Park Insung, Kokudo Chihiro, Seol Jaehoon, Ishihara Asuka, Zhang Simeng, Uchizawa Akiko, Osumi Haruka, Miyamoto Ryusuke, Horie Kazumasa, Suzuki Chihiro, Suzuki Yoko, Okura Tomohiro, Diaz Javier, Vogt Kaspar E, Tokuyama Kumpei
International Institute for Integrative Sleep Medicine (WPI-IIIS), University of Tsukuba, Tsukuba, Japan.
Graduate School of Comprehensive Human Science, University of Tsukuba, Tsukuba, Japan.
Front Aging Neurosci. 2022 Dec 6;14:1050648. doi: 10.3389/fnagi.2022.1050648. eCollection 2022.
Traditionally, age-related deterioration of sleep architecture in older individuals has been evaluated by visual scoring of polysomnographic (PSG) recordings with regard to total sleep time and latencies. In the present study, we additionally compared the non-REM sleep (NREM) stage and delta, theta, alpha, and sigma wave stability between young and older subjects to extract features that may explain age-related changes in sleep.
Polysomnographic recordings were performed in 11 healthy older (72.6 ± 2.4 years) and 9 healthy young (23.3 ± 1.1 years) females. In addition to total sleep time, the sleep stage, delta power amplitude, and delta, theta, alpha, and sigma wave stability were evaluated by sleep stage transition analysis and a novel computational method based on a coefficient of variation of the envelope (CVE) analysis, respectively.

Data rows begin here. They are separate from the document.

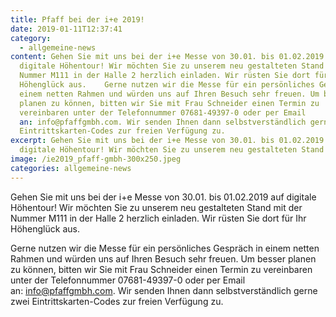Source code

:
 ```yaml
---
title: Pfaff bei der i+e 2019!
date: 2019-01-11T12:37:41
category:
  - allgemeine-news
content: Gehen Sie mit uns bei der i+e Messe von 30.01. bis 01.02.2019 auf
  digitale Höhentour! Wir möchten Sie zu unserem neu gestalteten Stand mit der
  Nummer M111 in der Halle 2 herzlich einladen. Wir rüsten Sie dort für Ihr
  Höhenglück aus.    Gerne nutzen wir die Messe für ein persönliches Gespräch in
  einem netten Rahmen und würden uns auf Ihren Besuch sehr freuen. Um besser
  planen zu können, bitten wir Sie mit Frau Schneider einen Termin zu
  vereinbaren unter der Telefonnummer 07681-49397-0 oder per Email
  an: info@pfaffgmbh.com. Wir senden Ihnen dann selbstverständlich gerne zwei
  Eintrittskarten-Codes zur freien Verfügung zu.
excerpt: Gehen Sie mit uns bei der i+e Messe von 30.01. bis 01.02.2019 auf
  digitale Höhentour! Wir möchten Sie zu unserem neu gestalteten Stand mit der …
image: /ie2019_pfaff-gmbh-300x250.jpeg
categories: allgemeine-news
---
```


<p>Gehen Sie mit uns bei der i+e Messe von 30.01. bis 01.02.2019 auf digitale Höhentour! Wir möchten Sie zu unserem neu gestalteten Stand mit der Nummer M111 in der Halle 2 herzlich einladen. Wir rüsten Sie dort für Ihr Höhenglück aus.</p>



Gerne nutzen wir die Messe für ein persönliches Gespräch in einem netten Rahmen und würden uns auf Ihren Besuch sehr freuen. Um besser planen zu können, bitten wir Sie mit Frau Schneider einen Termin zu vereinbaren unter der Telefonnummer 07681-49397-0 oder per Email an: <a>info@pfaffgmbh.com</a>. Wir senden Ihnen dann selbstverständlich gerne zwei Eintrittskarten-Codes zur freien Verfügung zu.</p>
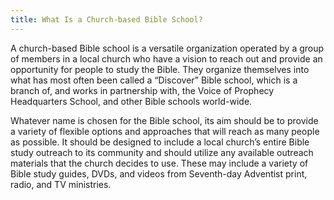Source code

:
 ```yaml
---
title: What Is a Church-based Bible School?
---
```


A church-based Bible school is a versatile organization operated by a group of members in a local church who have a vision to reach out and provide an opportunity for people to study the Bible. They organize themselves into what has most often been called a “Discover” Bible school, which is a branch of, and works in partnership with, the Voice of Prophecy Headquarters School, and other Bible schools world-wide.

Whatever name is chosen for the Bible school, its aim should be to provide a variety of flexible options and approaches that will reach as many people as possible. It should be designed to include a local church’s entire Bible study outreach to its community and should utilize any available outreach materials that the church decides to use. These may include a variety of Bible study guides, DVDs, and videos from Seventh-day Adventist print, radio, and TV ministries.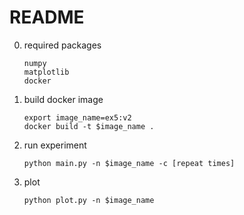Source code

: # README
0. required packages
   
    ```text
    numpy
    matplotlib
    docker   
    ```

1. build docker image

    ```shell
    export image_name=ex5:v2
    docker build -t $image_name .
    ```

2. run experiment
    
    ```shell
    python main.py -n $image_name -c [repeat times]
    ```

3. plot

    ```shell
    python plot.py -n $image_name
    ```
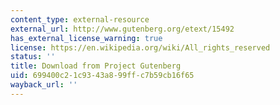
 ```yaml
---
content_type: external-resource
external_url: http://www.gutenberg.org/etext/15492
has_external_license_warning: true
license: https://en.wikipedia.org/wiki/All_rights_reserved
status: ''
title: Download from Project Gutenberg
uid: 699400c2-1c93-43a8-99ff-c7b59cb16f65
wayback_url: ''
---
```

In older subjects, total sleep time and slow-wave sleep (SWS) time were shorter whereas wake after sleep onset was longer. The number of SWS episodes was similar between age groups, however, sleep stage transition analysis revealed that SWS was less stable in older individuals. NREM sleep stages in descending order of delta power were: SWS, N2, and N1, and delta power during NREM sleep in older subjects was lower than in young subjects. The CVE of the delta-band is an index of delta wave stability and showed significant differences between age groups. When separately analyzed for each NREM stage, different CVE clusters in NREM were clearly observed between young and older subjects. A lower delta CVE and amplitude were also observed in older subjects compared with young subjects in N2 and SWS. Additionally, lower CVE values in the theta, alpha and sigma bands were also characteristic of older participants.

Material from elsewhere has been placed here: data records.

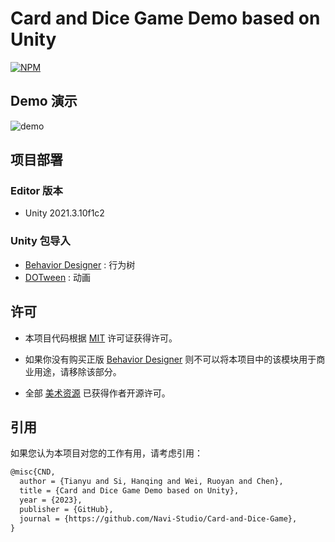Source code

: # Card and Dice Game Demo based on Unity

[<img alt="NPM" src="https://img.shields.io/badge/license-MIT-green">](https://opensource.org/license/mit) 

## Demo 演示

![demo](./ReadmeAssets/demo.gif)

## 项目部署

### Editor 版本

- Unity 2021.3.10f1c2

### Unity 包导入

- [Behavior Designer](https://assetstore.unity.com/packages/tools/visual-scripting/behavior-designer-behavior-trees-for-everyone-15277) : 行为树
- [DOTween](https://assetstore.unity.com/packages/tools/animation/dotween-hotween-v2-27676) : 动画

## 许可

-   本项目代码根据 [MIT](https://opensource.org/license/mit) 许可证获得许可。

-   如果你没有购买正版 [Behavior Designer](https://assetstore.unity.com/packages/tools/visual-scripting/behavior-designer-behavior-trees-for-everyone-15277)  则不可以将本项目中的该模块用于商业用途，请移除该部分。

-   全部 [美术资源](#致谢) 已获得作者开源许可。


## 引用

如果您认为本项目对您的工作有用，请考虑引用：

```tex
@misc{CND,
  author = {Tianyu and Si, Hanqing and Wei, Ruoyan and Chen},
  title = {Card and Dice Game Demo based on Unity},
  year = {2023},
  publisher = {GitHub},
  journal = {https://github.com/Navi-Studio/Card-and-Dice-Game},
}
```

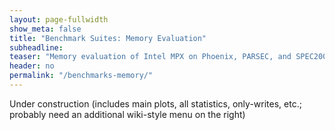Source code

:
 ```yaml
---
layout: page-fullwidth
show_meta: false
title: "Benchmark Suites: Memory Evaluation"
subheadline:
teaser: "Memory evaluation of Intel MPX on Phoenix, PARSEC, and SPEC2006 benchmark suites."
header: no
permalink: "/benchmarks-memory/"
---
```


Under construction (includes main plots, all statistics, only-writes, etc.; probably need an additional wiki-style menu on the right)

The present study shows a decrease of SWS stability in older subjects together with a decrease in delta wave amplitude. Interestingly, the decrease in SWS stability coincided with an increase in short-term delta, theta, sigma, and alpha power stability revealed by lower CVE. Loss of electroencephalograms (EEG) variability might be a useful marker of brain age.
传统上,老年人睡眠结构与年龄相关的恶化情况是通过对多导睡眠图(PSG)记录进行视觉评分来评估总睡眠时间和潜伏期。在本研究中,我们还比较了年轻和老年受试者之间的非快速眼动睡眠(NREM)阶段以及δ波、θ波、α波和σ波的稳定性,以提取可能解释与年龄相关的睡眠变化的特征。
对11名健康老年女性(72.6±2.4岁)和9名健康年轻女性(23.3±1.1岁)进行了多导睡眠图记录。除了总睡眠时间外,分别通过睡眠阶段转换分析和一种基于包络变异系数(CVE)分析的新型计算方法,对睡眠阶段、δ波功率幅度以及δ波、θ波、α波和σ波的稳定性进行了评估。
在老年受试者中,总睡眠时间和慢波睡眠(SWS)时间较短,而睡眠开始后的觉醒时间较长。各年龄组之间SWS发作次数相似,然而,睡眠阶段转换分析显示,老年个体的SWS稳定性较差。按δ波功率降序排列的NREM睡眠阶段为:SWS、N2和N1,老年受试者NREM睡眠期间的δ波功率低于年轻受试者。δ频段的CVE是δ波稳定性的一个指标,且在不同年龄组之间存在显著差异。当对每个NREM阶段进行单独分析时,年轻和老年受试者之间在NREM中明显观察到不同的CVE聚类。与年轻受试者相比,老年受试者在N2和SWS阶段的δ波CVE和幅度也较低。此外,老年参与者在θ波、α波和σ波频段的CVE值较低也是其特征。
本研究表明,老年受试者的SWS稳定性降低,同时δ波幅度减小。有趣的是,SWS稳定性的降低与较低的CVE所显示的短期δ波、θ波、σ波和α波功率稳定性增加相一致。脑电图(EEG)变异性的丧失可能是脑年龄的一个有用标志。